◆ ABOUT THIS TASK
Go through the material below and return each line with the string "Quality" in it.

── SOURCE MATERIAL

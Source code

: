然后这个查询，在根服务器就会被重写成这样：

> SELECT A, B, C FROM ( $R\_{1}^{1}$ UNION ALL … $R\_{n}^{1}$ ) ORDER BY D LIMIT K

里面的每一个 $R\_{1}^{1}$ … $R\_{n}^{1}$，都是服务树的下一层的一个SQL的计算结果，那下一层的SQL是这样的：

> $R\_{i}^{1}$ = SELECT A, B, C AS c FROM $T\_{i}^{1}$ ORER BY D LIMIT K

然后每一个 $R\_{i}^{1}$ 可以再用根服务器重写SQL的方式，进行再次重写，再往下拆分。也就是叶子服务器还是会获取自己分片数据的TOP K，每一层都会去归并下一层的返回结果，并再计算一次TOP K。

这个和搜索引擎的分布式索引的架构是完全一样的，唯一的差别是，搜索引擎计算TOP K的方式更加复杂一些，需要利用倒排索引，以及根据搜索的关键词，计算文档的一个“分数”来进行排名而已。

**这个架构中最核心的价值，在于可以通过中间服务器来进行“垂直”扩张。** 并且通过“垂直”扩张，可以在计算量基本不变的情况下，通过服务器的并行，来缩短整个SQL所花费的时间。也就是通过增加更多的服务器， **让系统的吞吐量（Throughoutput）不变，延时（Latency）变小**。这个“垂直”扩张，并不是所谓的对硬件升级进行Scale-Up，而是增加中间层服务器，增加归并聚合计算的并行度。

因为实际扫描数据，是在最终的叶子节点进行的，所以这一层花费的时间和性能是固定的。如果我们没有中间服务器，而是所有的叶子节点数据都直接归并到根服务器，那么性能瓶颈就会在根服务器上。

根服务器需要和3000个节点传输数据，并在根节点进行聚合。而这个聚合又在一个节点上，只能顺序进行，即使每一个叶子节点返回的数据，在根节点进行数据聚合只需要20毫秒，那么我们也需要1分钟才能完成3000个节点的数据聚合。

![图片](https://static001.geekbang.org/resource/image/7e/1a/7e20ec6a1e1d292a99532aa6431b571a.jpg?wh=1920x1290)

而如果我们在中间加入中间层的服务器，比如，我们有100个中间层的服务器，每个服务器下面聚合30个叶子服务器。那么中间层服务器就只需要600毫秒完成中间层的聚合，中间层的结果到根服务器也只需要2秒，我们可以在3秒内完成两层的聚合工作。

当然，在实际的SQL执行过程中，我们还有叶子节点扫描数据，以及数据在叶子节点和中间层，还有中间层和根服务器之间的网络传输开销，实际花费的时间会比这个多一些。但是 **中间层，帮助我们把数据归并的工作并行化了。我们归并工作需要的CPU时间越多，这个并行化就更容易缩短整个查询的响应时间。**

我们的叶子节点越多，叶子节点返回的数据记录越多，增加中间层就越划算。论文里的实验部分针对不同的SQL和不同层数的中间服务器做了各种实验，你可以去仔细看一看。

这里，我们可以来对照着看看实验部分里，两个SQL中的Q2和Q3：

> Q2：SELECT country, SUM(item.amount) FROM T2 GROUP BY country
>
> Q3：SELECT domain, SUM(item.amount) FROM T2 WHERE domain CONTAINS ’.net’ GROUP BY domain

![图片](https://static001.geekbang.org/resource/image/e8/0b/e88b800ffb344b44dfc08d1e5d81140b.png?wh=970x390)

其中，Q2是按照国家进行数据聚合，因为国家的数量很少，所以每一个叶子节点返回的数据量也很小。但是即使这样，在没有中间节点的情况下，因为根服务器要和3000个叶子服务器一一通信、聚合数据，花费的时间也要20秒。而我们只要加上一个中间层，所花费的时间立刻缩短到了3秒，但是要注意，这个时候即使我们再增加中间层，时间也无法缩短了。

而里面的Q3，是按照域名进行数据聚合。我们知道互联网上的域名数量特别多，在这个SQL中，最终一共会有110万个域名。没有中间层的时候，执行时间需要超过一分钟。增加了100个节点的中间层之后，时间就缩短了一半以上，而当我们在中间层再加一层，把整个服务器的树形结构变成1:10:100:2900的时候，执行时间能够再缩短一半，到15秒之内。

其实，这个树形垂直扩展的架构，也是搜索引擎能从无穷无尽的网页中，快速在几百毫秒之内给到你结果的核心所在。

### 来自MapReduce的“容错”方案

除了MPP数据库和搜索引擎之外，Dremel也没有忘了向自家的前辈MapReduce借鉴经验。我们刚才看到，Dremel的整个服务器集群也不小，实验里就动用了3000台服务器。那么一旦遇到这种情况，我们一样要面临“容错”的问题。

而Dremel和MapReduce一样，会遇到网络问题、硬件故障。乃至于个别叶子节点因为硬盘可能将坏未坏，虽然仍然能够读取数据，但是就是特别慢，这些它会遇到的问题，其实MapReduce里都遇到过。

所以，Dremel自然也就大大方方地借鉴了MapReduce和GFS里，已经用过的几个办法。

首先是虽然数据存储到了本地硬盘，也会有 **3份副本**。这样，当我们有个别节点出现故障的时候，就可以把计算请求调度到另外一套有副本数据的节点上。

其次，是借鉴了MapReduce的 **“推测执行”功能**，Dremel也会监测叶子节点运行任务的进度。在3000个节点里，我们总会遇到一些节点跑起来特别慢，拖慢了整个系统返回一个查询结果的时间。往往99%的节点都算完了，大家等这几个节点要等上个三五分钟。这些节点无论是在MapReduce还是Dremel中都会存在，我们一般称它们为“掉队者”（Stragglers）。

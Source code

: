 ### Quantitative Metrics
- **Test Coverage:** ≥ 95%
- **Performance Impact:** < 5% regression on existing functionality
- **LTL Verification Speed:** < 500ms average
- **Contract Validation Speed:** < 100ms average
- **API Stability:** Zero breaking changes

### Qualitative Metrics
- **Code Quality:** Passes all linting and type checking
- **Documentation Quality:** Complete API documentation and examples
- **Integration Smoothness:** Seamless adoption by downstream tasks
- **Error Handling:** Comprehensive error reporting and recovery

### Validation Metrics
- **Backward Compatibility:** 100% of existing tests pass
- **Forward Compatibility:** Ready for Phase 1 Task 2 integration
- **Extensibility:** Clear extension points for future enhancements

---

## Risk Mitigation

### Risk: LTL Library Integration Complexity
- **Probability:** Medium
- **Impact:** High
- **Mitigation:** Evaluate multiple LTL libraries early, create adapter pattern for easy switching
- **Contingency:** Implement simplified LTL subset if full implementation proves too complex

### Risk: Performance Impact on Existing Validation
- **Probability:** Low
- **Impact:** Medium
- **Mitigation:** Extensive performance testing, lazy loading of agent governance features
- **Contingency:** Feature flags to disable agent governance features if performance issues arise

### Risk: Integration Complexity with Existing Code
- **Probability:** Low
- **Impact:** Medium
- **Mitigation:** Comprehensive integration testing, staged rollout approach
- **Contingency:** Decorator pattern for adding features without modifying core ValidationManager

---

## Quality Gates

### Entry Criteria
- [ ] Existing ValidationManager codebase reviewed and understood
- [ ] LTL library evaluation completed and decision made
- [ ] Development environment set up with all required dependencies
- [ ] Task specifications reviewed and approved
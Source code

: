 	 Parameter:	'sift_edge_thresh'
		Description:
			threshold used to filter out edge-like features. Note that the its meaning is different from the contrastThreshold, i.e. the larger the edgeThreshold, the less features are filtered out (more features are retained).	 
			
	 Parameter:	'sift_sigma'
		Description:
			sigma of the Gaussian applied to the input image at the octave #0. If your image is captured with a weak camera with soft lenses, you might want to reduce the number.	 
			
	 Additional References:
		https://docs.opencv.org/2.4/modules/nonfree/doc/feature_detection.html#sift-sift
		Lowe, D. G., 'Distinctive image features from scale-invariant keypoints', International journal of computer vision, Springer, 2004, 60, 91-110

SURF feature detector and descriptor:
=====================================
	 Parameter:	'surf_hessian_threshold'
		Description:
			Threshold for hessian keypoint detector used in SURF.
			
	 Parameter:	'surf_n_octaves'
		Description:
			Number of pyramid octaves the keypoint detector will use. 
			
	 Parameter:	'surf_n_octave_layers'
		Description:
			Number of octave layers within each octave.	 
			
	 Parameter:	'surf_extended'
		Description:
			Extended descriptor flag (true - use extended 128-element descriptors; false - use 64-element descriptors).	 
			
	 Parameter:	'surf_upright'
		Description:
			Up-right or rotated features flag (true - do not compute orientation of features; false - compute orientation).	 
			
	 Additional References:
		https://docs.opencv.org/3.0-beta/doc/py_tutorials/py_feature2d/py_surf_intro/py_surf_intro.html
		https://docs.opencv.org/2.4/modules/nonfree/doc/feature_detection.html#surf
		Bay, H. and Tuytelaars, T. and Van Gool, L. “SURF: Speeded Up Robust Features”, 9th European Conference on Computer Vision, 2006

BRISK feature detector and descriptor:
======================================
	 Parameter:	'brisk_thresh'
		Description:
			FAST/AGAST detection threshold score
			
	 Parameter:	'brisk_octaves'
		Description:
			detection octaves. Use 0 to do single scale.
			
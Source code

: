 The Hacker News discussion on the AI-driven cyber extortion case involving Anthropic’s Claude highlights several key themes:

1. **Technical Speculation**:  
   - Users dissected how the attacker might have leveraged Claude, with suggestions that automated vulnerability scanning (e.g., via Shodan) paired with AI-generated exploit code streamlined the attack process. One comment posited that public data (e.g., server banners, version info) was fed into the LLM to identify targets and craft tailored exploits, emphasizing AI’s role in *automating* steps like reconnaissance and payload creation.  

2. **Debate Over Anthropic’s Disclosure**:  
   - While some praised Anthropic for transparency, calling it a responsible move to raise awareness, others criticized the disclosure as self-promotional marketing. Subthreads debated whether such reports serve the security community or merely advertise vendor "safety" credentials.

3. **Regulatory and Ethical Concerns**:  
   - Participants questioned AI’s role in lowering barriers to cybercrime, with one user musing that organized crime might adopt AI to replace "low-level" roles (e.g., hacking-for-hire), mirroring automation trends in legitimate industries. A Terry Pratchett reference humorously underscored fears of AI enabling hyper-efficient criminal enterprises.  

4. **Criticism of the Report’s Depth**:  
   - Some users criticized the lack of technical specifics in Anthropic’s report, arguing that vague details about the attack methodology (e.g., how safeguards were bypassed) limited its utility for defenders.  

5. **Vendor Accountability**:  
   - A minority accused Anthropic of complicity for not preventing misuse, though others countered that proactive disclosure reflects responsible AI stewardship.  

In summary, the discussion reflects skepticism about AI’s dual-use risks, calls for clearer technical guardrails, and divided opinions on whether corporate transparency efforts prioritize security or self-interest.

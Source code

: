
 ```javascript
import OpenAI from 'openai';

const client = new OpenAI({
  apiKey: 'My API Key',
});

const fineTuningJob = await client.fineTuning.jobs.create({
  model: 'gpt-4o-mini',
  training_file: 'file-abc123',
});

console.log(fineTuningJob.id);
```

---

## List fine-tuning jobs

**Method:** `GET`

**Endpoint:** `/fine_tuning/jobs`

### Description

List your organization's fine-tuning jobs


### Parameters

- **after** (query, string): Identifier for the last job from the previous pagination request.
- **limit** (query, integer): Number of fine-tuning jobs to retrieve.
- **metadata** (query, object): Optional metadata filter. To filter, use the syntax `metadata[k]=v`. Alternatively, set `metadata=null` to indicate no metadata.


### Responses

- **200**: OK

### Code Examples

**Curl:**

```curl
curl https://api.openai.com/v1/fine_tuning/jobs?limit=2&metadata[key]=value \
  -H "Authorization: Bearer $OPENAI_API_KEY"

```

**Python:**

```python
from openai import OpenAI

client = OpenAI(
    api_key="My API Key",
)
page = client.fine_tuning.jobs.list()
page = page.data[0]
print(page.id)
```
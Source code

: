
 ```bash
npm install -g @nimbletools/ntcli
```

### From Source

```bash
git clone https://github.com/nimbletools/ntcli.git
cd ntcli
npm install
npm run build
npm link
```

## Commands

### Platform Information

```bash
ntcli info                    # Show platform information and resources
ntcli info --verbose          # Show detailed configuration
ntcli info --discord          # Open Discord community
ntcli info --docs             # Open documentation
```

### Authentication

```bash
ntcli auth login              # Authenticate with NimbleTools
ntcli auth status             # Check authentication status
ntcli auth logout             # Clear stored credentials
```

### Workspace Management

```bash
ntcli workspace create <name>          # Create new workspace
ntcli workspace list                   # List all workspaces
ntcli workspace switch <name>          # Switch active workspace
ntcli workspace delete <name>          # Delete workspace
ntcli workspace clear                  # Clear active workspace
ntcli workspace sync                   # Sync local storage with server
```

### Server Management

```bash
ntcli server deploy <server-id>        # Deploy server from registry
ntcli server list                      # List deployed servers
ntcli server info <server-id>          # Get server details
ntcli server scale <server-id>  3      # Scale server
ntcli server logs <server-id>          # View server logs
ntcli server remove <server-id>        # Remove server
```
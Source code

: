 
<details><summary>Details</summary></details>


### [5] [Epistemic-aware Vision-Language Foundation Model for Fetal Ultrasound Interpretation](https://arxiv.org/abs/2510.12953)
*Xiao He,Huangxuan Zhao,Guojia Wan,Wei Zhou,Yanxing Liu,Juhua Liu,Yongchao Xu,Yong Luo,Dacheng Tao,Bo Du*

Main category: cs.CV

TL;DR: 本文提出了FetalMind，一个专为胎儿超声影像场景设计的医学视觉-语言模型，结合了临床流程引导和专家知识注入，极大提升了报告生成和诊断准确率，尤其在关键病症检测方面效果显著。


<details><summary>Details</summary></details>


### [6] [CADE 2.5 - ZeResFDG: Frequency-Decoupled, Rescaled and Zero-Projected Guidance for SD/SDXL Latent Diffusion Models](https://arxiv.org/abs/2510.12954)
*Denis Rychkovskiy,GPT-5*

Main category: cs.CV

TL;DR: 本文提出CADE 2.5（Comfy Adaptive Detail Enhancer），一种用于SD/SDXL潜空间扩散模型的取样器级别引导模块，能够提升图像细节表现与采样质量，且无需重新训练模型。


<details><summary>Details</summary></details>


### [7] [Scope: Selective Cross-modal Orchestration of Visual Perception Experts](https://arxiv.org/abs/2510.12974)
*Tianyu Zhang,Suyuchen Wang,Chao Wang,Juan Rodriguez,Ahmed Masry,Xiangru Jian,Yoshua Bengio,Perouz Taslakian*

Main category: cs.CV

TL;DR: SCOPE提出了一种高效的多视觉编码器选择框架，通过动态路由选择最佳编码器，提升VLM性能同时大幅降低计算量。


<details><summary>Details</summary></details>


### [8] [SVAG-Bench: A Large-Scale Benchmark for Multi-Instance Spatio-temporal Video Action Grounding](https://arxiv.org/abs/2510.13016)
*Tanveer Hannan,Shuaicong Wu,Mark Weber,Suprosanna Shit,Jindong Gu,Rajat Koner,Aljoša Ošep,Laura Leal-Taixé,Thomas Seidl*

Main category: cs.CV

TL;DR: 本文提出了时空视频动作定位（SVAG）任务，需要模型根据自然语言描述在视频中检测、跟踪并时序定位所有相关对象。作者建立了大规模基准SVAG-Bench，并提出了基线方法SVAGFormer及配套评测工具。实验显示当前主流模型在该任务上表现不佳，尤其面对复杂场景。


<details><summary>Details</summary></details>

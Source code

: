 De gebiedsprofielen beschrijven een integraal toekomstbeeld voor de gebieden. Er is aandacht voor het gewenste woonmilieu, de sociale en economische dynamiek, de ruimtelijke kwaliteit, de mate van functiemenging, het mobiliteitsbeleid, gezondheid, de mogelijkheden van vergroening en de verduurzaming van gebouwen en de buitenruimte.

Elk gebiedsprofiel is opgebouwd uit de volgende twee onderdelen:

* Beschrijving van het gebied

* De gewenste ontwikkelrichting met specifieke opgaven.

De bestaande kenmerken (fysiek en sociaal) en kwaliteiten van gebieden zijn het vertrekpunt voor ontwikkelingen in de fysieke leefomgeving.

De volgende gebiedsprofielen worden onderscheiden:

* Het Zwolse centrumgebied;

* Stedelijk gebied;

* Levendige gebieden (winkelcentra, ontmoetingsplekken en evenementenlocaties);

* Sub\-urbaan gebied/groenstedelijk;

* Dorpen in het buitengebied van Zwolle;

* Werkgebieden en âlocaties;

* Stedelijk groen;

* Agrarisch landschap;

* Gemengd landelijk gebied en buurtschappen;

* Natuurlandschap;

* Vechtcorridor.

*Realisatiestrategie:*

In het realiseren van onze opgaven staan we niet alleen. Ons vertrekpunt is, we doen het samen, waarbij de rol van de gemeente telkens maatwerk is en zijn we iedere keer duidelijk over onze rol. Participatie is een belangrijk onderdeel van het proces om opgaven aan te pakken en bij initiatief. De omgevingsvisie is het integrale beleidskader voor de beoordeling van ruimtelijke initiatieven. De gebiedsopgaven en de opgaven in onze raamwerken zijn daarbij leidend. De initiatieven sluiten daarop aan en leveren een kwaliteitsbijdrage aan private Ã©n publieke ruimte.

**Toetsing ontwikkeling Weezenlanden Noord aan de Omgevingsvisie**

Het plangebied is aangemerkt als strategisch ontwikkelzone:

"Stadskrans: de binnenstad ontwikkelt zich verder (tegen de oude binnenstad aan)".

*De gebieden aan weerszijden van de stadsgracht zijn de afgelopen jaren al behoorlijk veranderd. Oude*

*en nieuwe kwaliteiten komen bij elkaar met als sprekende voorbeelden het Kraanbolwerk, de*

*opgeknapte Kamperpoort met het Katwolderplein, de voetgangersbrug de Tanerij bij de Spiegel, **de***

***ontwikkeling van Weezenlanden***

────

◆ TASK SOLUTION
- **Code Quality:** Passes all linting and type checking
- **Documentation Quality:** Complete API documentation and examples
## Quality Gates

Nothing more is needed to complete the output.